TASK DETAILS
How many lines in the records below contain the string "local"? Answer with the number alone.
════════
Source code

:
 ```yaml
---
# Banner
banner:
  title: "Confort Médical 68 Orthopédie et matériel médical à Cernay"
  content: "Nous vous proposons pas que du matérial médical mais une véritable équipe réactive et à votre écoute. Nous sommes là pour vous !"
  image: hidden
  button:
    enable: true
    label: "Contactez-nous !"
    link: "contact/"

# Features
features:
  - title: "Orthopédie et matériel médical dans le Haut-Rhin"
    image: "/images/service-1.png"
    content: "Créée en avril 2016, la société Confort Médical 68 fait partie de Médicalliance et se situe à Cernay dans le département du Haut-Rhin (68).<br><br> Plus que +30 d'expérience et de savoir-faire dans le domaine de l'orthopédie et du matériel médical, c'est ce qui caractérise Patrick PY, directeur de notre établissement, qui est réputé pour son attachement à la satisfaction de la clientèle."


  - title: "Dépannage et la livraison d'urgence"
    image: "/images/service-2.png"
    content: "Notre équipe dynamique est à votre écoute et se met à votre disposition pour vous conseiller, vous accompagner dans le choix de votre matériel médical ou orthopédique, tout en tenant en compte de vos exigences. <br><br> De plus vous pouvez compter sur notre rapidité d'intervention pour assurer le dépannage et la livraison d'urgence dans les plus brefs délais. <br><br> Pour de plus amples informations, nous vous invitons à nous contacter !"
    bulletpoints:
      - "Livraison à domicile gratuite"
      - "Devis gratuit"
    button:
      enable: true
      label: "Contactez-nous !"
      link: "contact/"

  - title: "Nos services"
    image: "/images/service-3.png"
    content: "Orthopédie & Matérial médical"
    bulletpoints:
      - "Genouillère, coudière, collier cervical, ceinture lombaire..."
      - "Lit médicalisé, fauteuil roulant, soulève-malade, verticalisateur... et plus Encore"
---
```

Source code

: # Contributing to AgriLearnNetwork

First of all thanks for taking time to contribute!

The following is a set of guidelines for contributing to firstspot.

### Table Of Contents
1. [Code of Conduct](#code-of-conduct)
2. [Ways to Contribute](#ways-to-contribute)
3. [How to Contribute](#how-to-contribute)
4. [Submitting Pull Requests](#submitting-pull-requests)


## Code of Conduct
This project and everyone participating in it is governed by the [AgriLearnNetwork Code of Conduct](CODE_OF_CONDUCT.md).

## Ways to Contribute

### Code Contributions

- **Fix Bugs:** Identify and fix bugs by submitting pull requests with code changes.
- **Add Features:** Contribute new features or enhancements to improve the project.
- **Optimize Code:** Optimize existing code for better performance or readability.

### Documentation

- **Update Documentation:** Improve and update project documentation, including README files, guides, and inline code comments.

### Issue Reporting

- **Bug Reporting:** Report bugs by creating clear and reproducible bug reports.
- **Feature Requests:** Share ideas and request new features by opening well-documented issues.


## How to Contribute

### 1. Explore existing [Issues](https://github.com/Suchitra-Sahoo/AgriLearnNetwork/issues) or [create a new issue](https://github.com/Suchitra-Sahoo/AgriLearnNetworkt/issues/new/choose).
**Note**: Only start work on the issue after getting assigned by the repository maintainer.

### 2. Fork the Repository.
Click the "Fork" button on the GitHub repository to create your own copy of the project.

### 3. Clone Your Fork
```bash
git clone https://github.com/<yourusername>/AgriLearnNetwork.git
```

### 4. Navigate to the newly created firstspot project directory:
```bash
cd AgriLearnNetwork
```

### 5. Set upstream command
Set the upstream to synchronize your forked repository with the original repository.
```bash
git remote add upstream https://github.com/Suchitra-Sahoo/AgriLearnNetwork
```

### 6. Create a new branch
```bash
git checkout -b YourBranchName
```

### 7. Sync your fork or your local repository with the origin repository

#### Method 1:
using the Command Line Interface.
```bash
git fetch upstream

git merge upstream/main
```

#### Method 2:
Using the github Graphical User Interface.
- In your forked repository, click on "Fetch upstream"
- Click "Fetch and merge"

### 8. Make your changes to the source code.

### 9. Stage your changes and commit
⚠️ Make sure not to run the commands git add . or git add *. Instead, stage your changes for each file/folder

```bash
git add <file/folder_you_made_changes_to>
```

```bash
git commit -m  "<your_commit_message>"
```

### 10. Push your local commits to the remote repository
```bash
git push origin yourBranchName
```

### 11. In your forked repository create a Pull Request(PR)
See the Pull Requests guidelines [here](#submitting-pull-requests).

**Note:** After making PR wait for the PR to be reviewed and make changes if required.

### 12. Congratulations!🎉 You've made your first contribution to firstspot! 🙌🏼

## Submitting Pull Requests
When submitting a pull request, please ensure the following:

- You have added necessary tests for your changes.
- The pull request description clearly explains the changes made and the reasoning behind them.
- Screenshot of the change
════════
SOLUTION TO THE EXERCISE
2